Le commissaire confronte généralement plusieurs approches et réalise des contrôles de cohérence.

Quel est le contenu du rapport ?

Le rapport décrit les biens et droits apportés, les passifs repris, les méthodes d’évaluation et les principales diligences accomplies.

Le commissaire conclut sur le point de savoir si la valeur globale de l’apport est au moins égale à la valeur nominale des actions ou parts émises, augmentée, le cas échéant, de la prime d’apport.

Sa mission vise principalement à éviter une surévaluation. Elle ne garantit pas :

le chiffre d’affaires futur ;
la fidélité des clients ;
la rentabilité de la société ;
l’absence de tout risque fiscal ;
le remboursement des créances clients.
Quels documents faut-il préparer ?
Le dossier comprend généralement :

le projet de statuts ;
le projet de traité d’apport ;
les comptes des trois derniers exercices ;
le dernier bilan de l’entreprise individuelle ;
les balances et grands livres ;
les déclarations fiscales ;
le détail du chiffre d’affaires par client ;
la liste des immobilisations ;
les cartes grises et factures ;
l’inventaire et l’ancienneté des stocks ;
les relevés des créances et dettes ;
les contrats de prêt ;
le bail professionnel ou commercial ;
les contrats significatifs ;
les titres de propriété intellectuelle ;
les prévisions financières ;
le calcul de la valeur proposé par l’apporteur.

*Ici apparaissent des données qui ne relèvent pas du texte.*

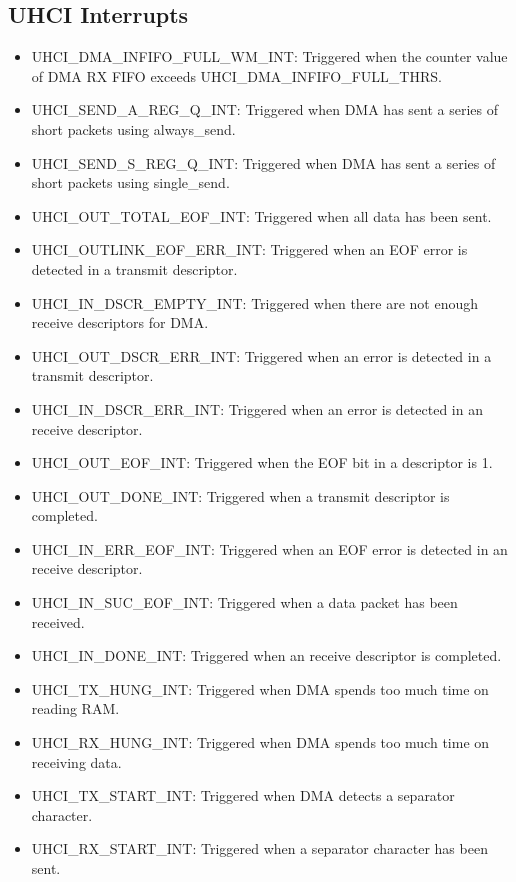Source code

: \documentclass[main\_\_EN.tex]{subfiles}
\begin{document}
\subsection{UHCI Interrupts}
\begin{itemize}
\item \label{int:UHCIDMAINFIFOFULLWMINT}UHCI\_DMA\_INFIFO\_FULL\_WM\_INT: Triggered when the counter value of DMA RX FIFO exceeds UHCI\_DMA\_INFIFO\_FULL\_THRS.
\item \label{int:UHCISENDAREGQINT}UHCI\_SEND\_A\_REG\_Q\_INT: Triggered when DMA has sent a series of short packets using always\_send.
\item \label{int:UHCISENDSREGQINT}UHCI\_SEND\_S\_REG\_Q\_INT: Triggered when DMA has sent a series of short packets using single\_send.
\item \label{int:UHCIOUTTOTALEOFINT}UHCI\_OUT\_TOTAL\_EOF\_INT: Triggered when all data has been sent.
\item \label{int:UHCIOUTLINKEOFERRINT}UHCI\_OUTLINK\_EOF\_ERR\_INT: Triggered when an EOF error is detected in a transmit descriptor.
\item \label{int:UHCIINDSCREMPTYINT}UHCI\_IN\_DSCR\_EMPTY\_INT: Triggered when there are not enough receive descriptors for DMA.
\item \label{int:UHCIOUTDSCRERRINT}UHCI\_OUT\_DSCR\_ERR\_INT: Triggered when an error is detected in a transmit descriptor.
\item \label{int:UHCIINDSCRERRINT}UHCI\_IN\_DSCR\_ERR\_INT: Triggered when an error is detected in an receive descriptor.
\item \label{int:UHCIOUTEOFINT}UHCI\_OUT\_EOF\_INT: Triggered when the EOF bit in a descriptor is 1.
\item \label{int:UHCIOUTDONEINT}UHCI\_OUT\_DONE\_INT: Triggered when a transmit descriptor is completed.
\item \label{int:UHCIINERREOFINT}UHCI\_IN\_ERR\_EOF\_INT: Triggered when an EOF error is detected in an receive descriptor.
\item \label{int:UHCIINSUCEOFINT}UHCI\_IN\_SUC\_EOF\_INT: Triggered when a data packet has been received.
\item \label{int:UHCIINDONEINT}UHCI\_IN\_DONE\_INT: Triggered when an receive descriptor is completed.
\item \label{int:UHCITXHUNGINT}UHCI\_TX\_HUNG\_INT: Triggered when DMA spends too much time on reading RAM.
\item \label{int:UHCIRXHUNGINT}UHCI\_RX\_HUNG\_INT: Triggered when DMA spends too much time on receiving data.
\item \label{int:UHCITXSTARTINT}UHCI\_TX\_START\_INT: Triggered when DMA detects a separator character.
\item \label{int:UHCIRXSTARTINT}UHCI\_RX\_START\_INT: Triggered when a separator character has been sent.
\end{itemize}
\end{document}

Les conséquences fiscales et sociales

La mise en société peut entraîner l’imposition des plus-values professionnelles et d’autres conséquences fiscales. Des mécanismes de report ou d’étalement, notamment ceux associés à l’apport d’une entreprise individuelle, peuvent être applicables sous conditions.

Il faut également examiner la TVA, les droits d’enregistrement, la reprise des déficits, les cotisations sociales et le nouveau régime de rémunération du dirigeant.

Le choix entre SASU et EURL ne doit donc pas reposer uniquement sur la présence ou l’absence d’un commissaire aux apports.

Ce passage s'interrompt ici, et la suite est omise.